## Assignment
Take the entries that follow and return exactly the lines from the one holding "- 🌱 I’m currently learning ..." through the one holding "## Entre em Contato", both included. Nothing else is needed.

## Input material
..............................

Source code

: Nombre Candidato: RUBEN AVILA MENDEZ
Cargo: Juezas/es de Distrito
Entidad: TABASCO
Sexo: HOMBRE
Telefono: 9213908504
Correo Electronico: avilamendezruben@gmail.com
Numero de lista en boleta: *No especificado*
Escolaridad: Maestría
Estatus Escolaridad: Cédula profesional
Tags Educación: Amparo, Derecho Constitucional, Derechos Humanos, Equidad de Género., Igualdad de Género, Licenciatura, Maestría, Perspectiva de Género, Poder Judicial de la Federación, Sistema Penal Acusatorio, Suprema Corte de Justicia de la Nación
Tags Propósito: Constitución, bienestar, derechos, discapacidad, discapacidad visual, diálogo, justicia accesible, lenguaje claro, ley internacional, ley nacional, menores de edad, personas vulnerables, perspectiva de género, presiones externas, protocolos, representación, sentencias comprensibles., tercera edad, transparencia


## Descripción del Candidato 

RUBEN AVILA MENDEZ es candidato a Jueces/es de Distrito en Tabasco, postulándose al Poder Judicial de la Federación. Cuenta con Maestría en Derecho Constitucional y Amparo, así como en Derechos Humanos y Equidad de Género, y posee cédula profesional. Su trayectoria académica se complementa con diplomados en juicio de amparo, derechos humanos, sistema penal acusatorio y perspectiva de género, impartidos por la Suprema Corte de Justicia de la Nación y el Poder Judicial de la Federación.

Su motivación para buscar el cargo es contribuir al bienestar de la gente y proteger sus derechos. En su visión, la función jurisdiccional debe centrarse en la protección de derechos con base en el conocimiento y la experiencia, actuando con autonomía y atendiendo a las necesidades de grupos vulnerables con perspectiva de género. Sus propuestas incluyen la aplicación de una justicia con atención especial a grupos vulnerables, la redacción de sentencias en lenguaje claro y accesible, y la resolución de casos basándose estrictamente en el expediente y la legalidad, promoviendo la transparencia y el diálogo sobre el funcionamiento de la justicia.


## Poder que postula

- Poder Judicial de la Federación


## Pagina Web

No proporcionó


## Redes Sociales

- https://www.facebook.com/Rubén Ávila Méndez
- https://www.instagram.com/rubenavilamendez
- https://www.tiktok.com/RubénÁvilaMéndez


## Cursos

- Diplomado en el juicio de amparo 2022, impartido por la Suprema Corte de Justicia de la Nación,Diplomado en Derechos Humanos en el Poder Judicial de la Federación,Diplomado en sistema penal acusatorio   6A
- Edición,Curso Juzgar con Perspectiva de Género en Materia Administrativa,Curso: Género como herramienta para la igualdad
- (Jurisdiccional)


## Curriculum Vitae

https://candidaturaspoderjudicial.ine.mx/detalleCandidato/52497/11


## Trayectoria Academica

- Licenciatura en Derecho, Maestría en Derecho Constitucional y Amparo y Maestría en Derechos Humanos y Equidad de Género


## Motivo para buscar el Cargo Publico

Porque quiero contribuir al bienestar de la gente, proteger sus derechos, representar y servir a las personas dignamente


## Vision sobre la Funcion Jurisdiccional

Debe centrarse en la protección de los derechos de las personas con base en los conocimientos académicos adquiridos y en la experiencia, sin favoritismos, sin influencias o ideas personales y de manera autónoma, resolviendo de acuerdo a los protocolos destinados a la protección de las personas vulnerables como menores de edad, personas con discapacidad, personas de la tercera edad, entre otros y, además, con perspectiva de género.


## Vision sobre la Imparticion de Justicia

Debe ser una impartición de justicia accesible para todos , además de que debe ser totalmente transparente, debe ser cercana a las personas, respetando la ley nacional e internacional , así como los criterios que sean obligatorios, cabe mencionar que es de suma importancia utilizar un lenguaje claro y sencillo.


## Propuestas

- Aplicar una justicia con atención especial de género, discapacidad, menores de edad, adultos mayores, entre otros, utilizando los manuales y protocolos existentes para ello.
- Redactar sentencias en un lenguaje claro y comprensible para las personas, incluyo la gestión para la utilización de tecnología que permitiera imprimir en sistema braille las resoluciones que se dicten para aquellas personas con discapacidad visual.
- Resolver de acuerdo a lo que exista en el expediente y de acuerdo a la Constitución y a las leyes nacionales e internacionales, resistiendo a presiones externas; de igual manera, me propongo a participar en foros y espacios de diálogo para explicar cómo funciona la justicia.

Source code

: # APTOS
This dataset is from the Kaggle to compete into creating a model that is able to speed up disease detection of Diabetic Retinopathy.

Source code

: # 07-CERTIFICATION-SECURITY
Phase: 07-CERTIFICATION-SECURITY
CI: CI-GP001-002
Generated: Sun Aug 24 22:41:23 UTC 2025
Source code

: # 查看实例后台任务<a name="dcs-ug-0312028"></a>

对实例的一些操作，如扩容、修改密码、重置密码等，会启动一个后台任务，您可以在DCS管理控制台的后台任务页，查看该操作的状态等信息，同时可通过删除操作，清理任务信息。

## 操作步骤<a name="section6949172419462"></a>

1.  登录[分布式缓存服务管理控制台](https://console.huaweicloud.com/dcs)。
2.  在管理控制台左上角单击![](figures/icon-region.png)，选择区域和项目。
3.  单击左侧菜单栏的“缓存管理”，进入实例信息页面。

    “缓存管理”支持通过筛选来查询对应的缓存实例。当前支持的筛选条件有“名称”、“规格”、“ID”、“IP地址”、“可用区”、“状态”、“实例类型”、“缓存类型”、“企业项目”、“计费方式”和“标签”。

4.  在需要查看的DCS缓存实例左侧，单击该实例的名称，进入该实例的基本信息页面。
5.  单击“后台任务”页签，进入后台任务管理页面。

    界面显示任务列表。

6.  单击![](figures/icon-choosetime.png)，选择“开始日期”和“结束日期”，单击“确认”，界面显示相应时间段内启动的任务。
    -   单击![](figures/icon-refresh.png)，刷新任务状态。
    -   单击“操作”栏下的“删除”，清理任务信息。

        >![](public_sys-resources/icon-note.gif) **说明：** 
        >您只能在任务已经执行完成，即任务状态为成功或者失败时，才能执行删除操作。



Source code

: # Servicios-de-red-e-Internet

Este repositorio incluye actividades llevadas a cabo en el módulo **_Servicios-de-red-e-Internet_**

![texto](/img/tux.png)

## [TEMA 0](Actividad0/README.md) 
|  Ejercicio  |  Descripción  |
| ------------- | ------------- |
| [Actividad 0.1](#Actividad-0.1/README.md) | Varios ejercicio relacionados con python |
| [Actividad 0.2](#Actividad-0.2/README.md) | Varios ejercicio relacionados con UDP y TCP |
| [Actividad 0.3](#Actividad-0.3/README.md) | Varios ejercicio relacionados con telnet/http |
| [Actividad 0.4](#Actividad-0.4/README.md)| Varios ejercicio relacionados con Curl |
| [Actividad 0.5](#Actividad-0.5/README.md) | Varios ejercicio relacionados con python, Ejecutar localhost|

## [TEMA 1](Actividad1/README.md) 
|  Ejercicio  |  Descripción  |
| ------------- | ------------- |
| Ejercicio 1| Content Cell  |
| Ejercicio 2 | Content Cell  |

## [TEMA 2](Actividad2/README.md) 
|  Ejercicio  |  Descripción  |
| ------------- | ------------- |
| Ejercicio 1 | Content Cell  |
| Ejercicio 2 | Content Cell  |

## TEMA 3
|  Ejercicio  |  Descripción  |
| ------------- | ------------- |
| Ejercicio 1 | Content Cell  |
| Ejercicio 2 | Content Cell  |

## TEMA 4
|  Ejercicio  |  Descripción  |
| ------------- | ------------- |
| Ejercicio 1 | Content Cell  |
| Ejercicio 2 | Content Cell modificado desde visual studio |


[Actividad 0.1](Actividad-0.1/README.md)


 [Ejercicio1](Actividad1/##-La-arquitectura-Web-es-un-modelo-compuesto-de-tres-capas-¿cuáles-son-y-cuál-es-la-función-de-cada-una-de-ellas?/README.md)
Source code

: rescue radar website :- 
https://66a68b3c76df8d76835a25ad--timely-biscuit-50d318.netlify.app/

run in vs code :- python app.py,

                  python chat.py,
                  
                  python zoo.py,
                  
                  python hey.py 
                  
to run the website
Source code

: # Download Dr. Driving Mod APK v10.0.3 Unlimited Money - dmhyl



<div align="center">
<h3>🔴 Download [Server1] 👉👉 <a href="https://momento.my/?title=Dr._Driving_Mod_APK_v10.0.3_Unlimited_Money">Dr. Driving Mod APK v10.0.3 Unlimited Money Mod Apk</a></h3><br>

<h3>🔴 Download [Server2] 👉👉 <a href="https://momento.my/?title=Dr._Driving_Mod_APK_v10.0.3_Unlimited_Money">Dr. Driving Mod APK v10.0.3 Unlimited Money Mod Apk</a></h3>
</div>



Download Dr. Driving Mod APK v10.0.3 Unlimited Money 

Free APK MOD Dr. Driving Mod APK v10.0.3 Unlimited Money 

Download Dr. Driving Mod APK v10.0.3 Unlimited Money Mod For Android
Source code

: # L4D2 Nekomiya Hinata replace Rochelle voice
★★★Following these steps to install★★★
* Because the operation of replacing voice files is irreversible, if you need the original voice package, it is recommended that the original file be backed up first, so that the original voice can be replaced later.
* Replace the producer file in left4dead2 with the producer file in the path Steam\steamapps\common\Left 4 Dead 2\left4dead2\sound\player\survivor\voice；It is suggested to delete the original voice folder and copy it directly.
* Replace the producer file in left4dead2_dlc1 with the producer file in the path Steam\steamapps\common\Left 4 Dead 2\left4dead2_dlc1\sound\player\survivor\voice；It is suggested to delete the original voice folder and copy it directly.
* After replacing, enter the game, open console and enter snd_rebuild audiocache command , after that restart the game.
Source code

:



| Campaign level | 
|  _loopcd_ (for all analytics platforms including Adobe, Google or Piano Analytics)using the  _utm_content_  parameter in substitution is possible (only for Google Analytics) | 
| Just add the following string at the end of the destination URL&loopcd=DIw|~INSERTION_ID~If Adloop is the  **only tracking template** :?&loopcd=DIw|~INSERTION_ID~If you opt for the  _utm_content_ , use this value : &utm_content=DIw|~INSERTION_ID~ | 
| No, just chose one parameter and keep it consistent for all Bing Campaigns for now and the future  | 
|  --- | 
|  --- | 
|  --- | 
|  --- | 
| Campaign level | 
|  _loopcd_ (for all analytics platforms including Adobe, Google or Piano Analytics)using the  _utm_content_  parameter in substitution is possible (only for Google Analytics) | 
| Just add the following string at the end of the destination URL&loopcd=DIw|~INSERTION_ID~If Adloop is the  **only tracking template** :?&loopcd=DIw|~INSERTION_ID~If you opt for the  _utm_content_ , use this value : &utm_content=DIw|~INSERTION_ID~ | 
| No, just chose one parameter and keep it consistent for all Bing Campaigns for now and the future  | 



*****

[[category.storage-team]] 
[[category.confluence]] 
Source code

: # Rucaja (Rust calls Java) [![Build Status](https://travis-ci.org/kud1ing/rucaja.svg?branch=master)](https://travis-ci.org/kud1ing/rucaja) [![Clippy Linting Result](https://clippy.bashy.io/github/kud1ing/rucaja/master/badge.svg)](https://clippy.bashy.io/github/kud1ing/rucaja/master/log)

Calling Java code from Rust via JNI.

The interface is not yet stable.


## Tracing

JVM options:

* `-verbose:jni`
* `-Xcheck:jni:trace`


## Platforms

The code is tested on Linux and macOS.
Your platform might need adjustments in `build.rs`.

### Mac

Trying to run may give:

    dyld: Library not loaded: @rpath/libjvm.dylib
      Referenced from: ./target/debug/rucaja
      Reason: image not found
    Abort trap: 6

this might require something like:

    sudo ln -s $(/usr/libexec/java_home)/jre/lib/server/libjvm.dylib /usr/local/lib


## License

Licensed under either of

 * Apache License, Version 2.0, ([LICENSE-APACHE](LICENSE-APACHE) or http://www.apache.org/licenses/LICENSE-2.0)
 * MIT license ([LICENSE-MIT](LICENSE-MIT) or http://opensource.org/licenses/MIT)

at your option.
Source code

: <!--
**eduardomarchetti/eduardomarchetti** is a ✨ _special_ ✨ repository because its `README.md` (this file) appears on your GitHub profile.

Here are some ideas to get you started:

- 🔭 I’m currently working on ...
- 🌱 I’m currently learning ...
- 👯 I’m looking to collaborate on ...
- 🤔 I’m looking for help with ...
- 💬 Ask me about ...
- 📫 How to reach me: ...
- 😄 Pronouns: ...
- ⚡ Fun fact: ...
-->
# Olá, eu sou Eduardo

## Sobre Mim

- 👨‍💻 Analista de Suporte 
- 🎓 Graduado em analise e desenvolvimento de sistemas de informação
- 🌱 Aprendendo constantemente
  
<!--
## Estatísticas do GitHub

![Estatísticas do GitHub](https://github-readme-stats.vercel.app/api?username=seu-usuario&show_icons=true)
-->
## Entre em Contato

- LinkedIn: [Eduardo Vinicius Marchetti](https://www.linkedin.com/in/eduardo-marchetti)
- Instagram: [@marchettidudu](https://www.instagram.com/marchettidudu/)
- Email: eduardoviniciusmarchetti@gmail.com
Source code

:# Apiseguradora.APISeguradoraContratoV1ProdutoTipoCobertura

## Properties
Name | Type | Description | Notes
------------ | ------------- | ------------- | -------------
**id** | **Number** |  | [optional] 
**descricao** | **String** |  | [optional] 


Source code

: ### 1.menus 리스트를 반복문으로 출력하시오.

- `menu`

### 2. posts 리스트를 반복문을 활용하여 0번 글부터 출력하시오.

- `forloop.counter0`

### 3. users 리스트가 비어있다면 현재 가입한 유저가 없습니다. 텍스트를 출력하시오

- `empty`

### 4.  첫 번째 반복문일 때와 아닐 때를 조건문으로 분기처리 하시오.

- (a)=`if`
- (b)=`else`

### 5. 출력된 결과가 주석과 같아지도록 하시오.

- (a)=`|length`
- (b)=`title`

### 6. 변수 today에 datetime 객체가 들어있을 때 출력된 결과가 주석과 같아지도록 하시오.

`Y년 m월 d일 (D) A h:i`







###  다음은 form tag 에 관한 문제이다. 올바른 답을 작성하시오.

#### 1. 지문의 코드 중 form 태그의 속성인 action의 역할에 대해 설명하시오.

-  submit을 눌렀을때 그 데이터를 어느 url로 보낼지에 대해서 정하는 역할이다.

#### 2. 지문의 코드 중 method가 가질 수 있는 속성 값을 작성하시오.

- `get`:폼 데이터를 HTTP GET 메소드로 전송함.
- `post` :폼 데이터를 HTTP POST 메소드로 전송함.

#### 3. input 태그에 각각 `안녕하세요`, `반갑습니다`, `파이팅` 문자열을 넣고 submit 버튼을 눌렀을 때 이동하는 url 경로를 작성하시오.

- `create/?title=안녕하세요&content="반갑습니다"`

..............................

## Expected output
- 🌱 I’m currently learning ...
- 👯 I’m looking to collaborate on ...
- 🤔 I’m looking for help with ...
- 💬 Ask me about ...
- 📫 How to reach me: ...
- 😄 Pronouns: ...
- ⚡ Fun fact: ...
-->
# Olá, eu sou Eduardo

## Sobre Mim

- 👨‍💻 Analista de Suporte 
- 🎓 Graduado em analise e desenvolvimento de sistemas de informação
- 🌱 Aprendendo constantemente
  
<!--
## Estatísticas do GitHub

![Estatísticas do GitHub](https://github-readme-stats.vercel.app/api?username=seu-usuario&show_icons=true)
-->
## Entre em Contato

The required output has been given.